**Assignment**: In the entries that follow, find the line containing "1. **Mark**: marcar"; from there, copy every line exactly through the line containing "processo mais longo.".

(Beginning of Source material)

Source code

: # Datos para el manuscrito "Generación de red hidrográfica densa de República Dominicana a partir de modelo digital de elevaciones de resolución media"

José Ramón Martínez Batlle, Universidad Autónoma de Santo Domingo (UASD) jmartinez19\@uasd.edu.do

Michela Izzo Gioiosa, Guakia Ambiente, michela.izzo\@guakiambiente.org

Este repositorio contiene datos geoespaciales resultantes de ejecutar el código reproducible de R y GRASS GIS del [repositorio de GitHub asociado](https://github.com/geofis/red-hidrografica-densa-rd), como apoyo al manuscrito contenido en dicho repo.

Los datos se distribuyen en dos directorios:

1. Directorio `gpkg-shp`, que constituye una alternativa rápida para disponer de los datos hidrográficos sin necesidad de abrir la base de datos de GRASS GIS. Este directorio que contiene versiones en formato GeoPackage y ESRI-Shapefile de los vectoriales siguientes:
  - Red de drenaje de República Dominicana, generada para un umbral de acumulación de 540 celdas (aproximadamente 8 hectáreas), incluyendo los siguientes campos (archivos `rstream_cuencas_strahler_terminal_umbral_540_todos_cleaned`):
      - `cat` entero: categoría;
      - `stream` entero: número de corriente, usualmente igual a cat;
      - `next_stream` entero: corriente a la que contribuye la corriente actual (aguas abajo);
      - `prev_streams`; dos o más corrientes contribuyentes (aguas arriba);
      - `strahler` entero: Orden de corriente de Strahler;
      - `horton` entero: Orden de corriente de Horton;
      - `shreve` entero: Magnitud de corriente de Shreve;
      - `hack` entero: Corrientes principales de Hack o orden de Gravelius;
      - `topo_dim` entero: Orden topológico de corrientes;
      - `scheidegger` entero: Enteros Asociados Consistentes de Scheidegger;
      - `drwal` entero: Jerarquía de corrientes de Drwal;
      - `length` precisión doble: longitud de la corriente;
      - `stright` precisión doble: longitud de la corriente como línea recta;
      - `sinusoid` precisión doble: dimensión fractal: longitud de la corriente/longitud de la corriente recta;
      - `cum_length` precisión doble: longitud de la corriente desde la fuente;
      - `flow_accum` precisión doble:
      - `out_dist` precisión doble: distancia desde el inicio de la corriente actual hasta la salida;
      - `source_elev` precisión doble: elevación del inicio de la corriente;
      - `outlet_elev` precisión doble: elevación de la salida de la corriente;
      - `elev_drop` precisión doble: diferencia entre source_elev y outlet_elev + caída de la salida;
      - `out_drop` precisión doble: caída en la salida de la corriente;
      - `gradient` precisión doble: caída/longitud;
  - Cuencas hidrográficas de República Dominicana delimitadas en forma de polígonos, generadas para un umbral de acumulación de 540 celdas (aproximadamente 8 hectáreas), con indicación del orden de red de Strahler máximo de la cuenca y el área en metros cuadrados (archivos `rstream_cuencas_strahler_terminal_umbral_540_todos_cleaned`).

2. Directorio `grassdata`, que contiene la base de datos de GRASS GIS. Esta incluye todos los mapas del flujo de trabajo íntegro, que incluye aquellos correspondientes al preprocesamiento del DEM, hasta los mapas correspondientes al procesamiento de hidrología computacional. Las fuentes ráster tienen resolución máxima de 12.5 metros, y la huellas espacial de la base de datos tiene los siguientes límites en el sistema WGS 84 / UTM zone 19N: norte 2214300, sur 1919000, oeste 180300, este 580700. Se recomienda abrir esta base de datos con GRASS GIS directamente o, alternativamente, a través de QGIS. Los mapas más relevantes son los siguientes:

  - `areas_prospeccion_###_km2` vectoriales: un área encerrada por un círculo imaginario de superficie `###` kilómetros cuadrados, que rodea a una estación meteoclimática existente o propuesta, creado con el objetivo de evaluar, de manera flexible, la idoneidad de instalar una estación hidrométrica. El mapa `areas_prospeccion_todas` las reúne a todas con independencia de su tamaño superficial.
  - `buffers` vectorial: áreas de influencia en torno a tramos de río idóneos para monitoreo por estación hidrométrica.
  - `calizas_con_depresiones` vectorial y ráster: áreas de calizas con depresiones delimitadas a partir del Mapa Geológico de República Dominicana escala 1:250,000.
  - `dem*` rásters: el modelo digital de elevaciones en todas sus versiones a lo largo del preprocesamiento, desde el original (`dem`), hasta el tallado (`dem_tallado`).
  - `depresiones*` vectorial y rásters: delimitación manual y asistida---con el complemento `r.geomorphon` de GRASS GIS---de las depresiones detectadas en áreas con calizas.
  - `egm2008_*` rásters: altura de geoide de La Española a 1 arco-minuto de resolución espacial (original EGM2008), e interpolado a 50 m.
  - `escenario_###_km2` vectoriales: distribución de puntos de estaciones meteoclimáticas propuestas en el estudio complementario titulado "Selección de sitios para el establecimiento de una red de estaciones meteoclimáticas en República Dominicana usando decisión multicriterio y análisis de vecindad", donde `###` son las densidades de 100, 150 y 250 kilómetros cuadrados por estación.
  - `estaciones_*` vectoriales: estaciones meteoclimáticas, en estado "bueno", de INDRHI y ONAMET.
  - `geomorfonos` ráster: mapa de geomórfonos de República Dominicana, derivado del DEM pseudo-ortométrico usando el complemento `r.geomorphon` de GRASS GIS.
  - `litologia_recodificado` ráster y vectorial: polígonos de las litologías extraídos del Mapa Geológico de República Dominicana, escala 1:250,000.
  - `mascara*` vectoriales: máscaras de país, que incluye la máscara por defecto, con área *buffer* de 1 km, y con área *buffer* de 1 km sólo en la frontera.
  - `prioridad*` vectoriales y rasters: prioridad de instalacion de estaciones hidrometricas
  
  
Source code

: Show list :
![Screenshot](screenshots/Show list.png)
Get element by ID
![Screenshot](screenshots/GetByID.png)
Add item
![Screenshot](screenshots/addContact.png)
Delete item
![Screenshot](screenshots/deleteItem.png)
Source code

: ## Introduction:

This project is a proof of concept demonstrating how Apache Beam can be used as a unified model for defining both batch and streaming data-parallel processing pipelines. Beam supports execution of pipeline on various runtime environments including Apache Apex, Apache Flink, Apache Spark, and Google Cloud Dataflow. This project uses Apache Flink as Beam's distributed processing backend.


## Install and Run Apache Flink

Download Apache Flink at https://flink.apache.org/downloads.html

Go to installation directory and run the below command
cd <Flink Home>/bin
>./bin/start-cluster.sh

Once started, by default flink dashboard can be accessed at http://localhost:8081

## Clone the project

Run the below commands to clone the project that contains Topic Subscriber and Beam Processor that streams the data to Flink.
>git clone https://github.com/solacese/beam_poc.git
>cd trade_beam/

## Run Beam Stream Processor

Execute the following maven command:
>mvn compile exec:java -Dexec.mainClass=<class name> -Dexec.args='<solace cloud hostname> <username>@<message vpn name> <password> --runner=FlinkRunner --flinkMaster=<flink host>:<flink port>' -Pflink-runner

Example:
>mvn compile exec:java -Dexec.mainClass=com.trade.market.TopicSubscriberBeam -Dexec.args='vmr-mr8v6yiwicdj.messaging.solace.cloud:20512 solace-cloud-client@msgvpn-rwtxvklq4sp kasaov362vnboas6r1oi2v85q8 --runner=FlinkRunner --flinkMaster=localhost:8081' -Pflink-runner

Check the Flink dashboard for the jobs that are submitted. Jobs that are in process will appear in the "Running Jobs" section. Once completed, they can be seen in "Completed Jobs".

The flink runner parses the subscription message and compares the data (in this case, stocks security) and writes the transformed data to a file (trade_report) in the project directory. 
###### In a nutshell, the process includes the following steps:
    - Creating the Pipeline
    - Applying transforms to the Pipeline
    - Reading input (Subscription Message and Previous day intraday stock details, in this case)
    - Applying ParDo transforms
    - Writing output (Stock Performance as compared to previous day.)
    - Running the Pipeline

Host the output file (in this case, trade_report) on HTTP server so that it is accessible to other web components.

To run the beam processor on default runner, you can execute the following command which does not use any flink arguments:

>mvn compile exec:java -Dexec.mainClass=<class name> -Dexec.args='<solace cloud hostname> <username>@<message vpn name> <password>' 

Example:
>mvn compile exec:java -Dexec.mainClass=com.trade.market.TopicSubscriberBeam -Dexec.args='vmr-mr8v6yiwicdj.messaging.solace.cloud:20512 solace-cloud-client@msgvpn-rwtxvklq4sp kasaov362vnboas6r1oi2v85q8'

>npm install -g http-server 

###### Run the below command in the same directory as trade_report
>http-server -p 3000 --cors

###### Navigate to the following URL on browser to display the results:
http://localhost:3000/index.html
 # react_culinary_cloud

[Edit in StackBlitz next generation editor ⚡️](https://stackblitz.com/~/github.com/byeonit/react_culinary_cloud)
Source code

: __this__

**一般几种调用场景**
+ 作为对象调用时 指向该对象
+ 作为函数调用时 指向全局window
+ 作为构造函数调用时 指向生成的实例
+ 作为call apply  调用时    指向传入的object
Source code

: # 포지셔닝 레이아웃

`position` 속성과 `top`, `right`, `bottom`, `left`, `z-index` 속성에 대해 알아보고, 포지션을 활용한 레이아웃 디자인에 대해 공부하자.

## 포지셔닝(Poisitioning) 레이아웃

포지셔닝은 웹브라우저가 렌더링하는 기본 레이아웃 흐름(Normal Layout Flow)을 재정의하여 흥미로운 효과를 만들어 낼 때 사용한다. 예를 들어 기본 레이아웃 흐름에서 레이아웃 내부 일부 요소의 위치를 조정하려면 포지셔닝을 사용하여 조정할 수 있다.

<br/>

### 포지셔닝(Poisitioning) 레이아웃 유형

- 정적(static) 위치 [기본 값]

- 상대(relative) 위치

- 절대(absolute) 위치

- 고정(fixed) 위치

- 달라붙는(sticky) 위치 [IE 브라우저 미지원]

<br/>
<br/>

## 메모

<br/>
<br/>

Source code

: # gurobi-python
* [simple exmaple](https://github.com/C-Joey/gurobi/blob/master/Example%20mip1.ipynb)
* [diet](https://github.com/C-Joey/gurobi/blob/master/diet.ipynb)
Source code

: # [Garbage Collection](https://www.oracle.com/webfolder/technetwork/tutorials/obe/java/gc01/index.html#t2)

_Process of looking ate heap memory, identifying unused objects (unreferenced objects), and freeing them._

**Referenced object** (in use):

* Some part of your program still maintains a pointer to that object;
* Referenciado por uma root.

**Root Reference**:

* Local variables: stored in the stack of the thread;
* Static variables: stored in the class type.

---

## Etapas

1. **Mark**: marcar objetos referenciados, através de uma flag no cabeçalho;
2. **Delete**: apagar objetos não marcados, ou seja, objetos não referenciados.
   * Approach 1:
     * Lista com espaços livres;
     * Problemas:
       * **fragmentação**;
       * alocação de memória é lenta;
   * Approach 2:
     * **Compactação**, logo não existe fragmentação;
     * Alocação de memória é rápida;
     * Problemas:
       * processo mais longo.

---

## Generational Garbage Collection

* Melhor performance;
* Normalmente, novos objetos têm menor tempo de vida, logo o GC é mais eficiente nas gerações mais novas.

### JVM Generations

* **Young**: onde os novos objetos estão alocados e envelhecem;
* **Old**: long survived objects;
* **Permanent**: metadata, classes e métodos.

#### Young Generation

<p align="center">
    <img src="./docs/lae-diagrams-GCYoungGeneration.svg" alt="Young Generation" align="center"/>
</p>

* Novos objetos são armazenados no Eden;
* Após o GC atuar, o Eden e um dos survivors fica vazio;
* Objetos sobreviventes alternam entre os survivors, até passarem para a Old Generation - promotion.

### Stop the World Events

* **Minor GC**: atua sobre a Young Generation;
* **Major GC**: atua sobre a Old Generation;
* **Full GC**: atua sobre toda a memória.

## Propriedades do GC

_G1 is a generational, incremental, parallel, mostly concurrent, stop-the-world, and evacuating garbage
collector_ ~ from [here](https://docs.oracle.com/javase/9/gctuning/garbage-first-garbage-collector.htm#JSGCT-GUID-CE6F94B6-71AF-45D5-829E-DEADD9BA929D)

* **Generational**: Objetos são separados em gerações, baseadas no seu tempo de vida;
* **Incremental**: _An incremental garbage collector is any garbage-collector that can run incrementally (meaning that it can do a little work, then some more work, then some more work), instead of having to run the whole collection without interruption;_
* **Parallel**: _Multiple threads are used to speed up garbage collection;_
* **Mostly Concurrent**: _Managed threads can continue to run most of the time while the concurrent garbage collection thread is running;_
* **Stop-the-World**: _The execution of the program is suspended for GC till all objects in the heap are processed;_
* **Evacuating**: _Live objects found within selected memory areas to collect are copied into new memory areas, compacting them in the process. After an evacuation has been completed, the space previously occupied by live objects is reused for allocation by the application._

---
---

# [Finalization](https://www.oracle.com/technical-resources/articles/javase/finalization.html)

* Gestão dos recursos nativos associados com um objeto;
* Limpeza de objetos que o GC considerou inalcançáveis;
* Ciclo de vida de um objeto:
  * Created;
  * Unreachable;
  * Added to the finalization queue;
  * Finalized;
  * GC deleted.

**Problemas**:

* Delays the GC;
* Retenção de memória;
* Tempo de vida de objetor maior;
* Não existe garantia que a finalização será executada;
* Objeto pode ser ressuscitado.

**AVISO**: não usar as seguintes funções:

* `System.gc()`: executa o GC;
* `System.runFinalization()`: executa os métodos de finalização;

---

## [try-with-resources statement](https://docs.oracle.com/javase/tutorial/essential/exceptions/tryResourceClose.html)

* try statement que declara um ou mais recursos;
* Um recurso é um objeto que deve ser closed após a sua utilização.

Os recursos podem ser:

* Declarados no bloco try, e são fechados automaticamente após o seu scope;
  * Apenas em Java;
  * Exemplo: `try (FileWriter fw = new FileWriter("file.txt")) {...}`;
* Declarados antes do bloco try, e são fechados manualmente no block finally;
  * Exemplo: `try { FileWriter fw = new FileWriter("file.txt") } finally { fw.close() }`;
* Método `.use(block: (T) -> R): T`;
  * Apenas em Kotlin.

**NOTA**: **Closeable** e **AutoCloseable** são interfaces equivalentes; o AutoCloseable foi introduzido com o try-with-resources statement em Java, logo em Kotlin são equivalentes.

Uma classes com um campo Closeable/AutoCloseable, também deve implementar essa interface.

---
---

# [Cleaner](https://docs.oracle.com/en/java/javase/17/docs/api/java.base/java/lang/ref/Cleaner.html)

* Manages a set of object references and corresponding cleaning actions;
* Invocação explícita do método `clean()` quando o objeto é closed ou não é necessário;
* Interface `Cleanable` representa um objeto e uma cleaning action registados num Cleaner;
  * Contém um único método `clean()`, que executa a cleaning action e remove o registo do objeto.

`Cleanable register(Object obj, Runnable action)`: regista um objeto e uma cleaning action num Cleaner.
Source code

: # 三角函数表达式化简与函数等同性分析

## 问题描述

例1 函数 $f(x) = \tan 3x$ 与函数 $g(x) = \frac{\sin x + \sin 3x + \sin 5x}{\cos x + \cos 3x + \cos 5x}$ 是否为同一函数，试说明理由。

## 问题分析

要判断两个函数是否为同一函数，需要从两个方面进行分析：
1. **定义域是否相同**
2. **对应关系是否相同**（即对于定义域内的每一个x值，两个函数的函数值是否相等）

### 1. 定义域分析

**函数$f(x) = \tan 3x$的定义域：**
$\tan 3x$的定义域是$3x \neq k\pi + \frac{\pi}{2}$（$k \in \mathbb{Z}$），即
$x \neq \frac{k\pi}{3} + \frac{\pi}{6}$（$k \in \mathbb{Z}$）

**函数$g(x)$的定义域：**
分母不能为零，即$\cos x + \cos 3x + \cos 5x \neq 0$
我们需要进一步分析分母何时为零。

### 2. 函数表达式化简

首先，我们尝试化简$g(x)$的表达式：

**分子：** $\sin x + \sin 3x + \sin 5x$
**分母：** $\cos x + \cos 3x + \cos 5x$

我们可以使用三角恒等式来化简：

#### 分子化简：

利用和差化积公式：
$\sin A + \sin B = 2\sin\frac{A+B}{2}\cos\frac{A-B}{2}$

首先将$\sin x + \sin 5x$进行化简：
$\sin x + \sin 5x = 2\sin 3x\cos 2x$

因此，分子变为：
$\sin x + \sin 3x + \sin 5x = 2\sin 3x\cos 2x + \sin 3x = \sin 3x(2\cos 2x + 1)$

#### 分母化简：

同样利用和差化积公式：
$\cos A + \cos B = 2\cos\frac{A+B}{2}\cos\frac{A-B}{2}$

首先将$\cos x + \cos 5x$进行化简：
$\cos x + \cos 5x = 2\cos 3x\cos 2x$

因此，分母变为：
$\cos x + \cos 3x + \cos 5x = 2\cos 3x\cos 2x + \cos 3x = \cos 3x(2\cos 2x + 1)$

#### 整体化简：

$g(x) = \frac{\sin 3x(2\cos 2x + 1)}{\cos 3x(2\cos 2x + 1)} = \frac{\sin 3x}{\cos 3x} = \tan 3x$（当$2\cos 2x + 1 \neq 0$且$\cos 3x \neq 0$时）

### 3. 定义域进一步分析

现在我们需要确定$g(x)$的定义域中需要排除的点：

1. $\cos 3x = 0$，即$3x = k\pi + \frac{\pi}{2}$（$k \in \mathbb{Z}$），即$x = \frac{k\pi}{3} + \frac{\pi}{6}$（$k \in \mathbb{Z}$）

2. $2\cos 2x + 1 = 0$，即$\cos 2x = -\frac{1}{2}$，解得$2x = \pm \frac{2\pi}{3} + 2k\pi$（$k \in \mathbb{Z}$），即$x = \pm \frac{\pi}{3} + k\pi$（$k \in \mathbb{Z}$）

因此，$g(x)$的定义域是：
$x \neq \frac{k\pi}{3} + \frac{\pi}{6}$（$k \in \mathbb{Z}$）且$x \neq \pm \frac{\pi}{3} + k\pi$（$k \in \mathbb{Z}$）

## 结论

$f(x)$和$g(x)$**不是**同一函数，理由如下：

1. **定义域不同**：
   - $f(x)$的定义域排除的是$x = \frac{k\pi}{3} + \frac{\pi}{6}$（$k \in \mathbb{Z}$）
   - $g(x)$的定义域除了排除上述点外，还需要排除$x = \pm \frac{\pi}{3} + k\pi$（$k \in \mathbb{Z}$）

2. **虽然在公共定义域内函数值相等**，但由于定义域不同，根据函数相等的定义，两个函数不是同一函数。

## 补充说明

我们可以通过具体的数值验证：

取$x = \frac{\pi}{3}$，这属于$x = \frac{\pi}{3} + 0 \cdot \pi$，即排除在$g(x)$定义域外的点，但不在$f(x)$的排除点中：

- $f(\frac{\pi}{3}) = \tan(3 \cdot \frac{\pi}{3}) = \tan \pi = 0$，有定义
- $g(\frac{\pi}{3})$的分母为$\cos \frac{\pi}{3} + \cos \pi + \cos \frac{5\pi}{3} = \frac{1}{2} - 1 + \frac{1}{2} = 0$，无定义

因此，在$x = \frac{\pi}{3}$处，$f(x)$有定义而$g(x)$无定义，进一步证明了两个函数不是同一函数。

(End of Source material)

**Exercise answer**:
1. **Mark**: marcar objetos referenciados, através de uma flag no cabeçalho;
2. **Delete**: apagar objetos não marcados, ou seja, objetos não referenciados.
   * Approach 1:
     * Lista com espaços livres;
     * Problemas:
       * **fragmentação**;
       * alocação de memória é lenta;
   * Approach 2:
     * **Compactação**, logo não existe fragmentação;
     * Alocação de memória é rápida;
     * Problemas:
       * processo mais longo.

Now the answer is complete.